L'Histoire des Pingouins

- Par Antoine Bellot -
Épisode XXXXI.XI
Dans la boîte de Pandore

Malgré la diversité apparente des amusements qui semblent m'attirer, ma vie n'a qu'un objet : elle est tendue tout entière vers l'accomplissement d'un grand dessein. J'écris l'histoire des Pingouins.

Anatole France : l'île des Pingouins

La tête renversée en arrière dans son immense fauteuil de cuir sombre, les traits tirés, le visage figé, L'Empereur contemplait l'écran hémisphérique qui couvrait le plafond et les murs du centre nerveux de l'Empire : une immense pièce circulaire à l'architecture écrasante que le commun des mortels ne connaissait que par les longues visioconférences par lesquelles il imposait sa lointaine omniprésence à ses vassaux. Il feignait de ne prêter aucune attention aux pas sourds du Seigneur Vadou qui approchait lentement, derrière lui, remontant l'unique corridor d'accès en pente douce. Son attention se concentrait sur les infimes fluctuations d'un point bien précis de son horizon synthétique dans le dense lacis de courbes emmêlées qui représentait l'empire, son empire. Distraitement, l'Empereur fit apparaître dans un coin, à sa gauche, les statistiques détaillées de cet objet, ce vaisseau. Laissant aux calculateurs le temps affiner leurs données, il jeta un bref coup d'oeil à cette autre fenêtre sur le côté de l'immense écran, qui lui présentait l'image figée de deux contrôleurs de permanence terrorisés, notifiant aux observateurs entraînés que devenaient inévitablement ses proches sa grande satisfaction de la manière la plus prolixe qu'il s'autorisait envers de simples subordonnés. Puis, d'un geste négligent de la main en direction de la minuscule caméra qui lui faisait face, il renvoya l'image de ses vassaux dans les ténèbres obscures de l'arrière plan, s'accordant quelques instants de jouissance à l'exercice de sa toute puissance, s'émerveillant une fois encore de l'efficacité des logiciels de reconnaissance de forme qui interprétaient tous ses gestes.

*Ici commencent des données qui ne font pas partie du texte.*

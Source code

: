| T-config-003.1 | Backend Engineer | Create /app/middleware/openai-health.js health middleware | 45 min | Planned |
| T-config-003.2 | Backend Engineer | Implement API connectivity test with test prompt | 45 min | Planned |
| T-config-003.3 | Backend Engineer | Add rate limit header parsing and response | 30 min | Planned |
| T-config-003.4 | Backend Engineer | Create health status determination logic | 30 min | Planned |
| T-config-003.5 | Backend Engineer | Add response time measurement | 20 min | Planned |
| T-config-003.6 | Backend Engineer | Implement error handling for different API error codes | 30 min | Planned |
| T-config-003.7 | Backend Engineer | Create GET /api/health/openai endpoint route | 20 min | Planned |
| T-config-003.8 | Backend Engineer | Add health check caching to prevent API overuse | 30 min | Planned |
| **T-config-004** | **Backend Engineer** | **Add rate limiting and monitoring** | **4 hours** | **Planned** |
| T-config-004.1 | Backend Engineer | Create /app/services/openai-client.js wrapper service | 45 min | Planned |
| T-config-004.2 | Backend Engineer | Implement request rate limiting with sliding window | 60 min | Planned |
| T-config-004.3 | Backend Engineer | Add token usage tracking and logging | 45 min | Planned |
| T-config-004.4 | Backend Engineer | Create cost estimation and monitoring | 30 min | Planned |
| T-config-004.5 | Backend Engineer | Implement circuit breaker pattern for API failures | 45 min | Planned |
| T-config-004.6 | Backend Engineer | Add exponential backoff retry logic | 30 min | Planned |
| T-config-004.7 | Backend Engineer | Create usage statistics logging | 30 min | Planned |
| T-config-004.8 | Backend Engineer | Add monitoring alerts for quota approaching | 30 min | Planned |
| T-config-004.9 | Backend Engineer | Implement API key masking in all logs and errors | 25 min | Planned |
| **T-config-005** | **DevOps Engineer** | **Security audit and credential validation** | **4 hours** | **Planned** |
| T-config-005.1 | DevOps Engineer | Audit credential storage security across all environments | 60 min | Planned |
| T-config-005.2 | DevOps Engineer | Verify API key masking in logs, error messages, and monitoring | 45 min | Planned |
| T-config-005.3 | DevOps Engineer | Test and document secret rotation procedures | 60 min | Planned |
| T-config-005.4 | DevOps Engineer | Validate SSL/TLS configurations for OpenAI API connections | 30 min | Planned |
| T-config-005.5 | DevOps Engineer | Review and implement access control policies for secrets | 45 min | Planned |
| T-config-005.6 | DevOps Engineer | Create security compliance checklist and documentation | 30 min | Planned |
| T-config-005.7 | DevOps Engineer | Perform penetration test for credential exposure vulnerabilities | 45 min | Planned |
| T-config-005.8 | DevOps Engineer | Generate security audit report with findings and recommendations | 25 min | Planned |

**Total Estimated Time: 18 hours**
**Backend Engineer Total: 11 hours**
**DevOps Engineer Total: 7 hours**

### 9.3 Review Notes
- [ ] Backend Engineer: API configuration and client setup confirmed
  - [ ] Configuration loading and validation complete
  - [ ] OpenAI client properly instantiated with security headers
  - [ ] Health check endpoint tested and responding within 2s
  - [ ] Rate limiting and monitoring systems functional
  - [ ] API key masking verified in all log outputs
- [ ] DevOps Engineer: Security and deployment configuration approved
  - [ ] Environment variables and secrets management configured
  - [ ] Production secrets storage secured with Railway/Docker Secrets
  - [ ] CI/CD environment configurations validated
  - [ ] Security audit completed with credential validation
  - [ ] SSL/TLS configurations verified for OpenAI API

Derrière lui, le Seigneur Vadou s'était immobilisé. L'Empereur attendit encore quelques instants. Vadou restait silencieux. Sans doute n'avait rien à dire pour le moment.

« Vous l'avez vu, n'est-ce pas ? dit alors l'Empereur.
- Oui, Monseigneur. Ils arrivent. »

L'Empereur s'autorisa une fraction de seconde pour considérer cette hypothèse, mais ne vit rien qui remette en cause son analyse.

« Ils ? demanda-t-il calmement. Je ne vois qu'un seul pilote.
- Ce châssis apparemment égaré manoeuvre avec une aisance peu crédible pour un simple visiteur. Je crois possible que nous ayons affaire à un pilote professionnel appuyé par un centre de commandement extérieur. Le flux ténu de données qu'il entretient avec sa passerelle d'entrée aurait tendance à plaider en faveur d'une telle hypothèse. Je suppose que celui-ci explore notre espace, et repartira bientôt faire un rapport à ses compagnons restés à la lisière. »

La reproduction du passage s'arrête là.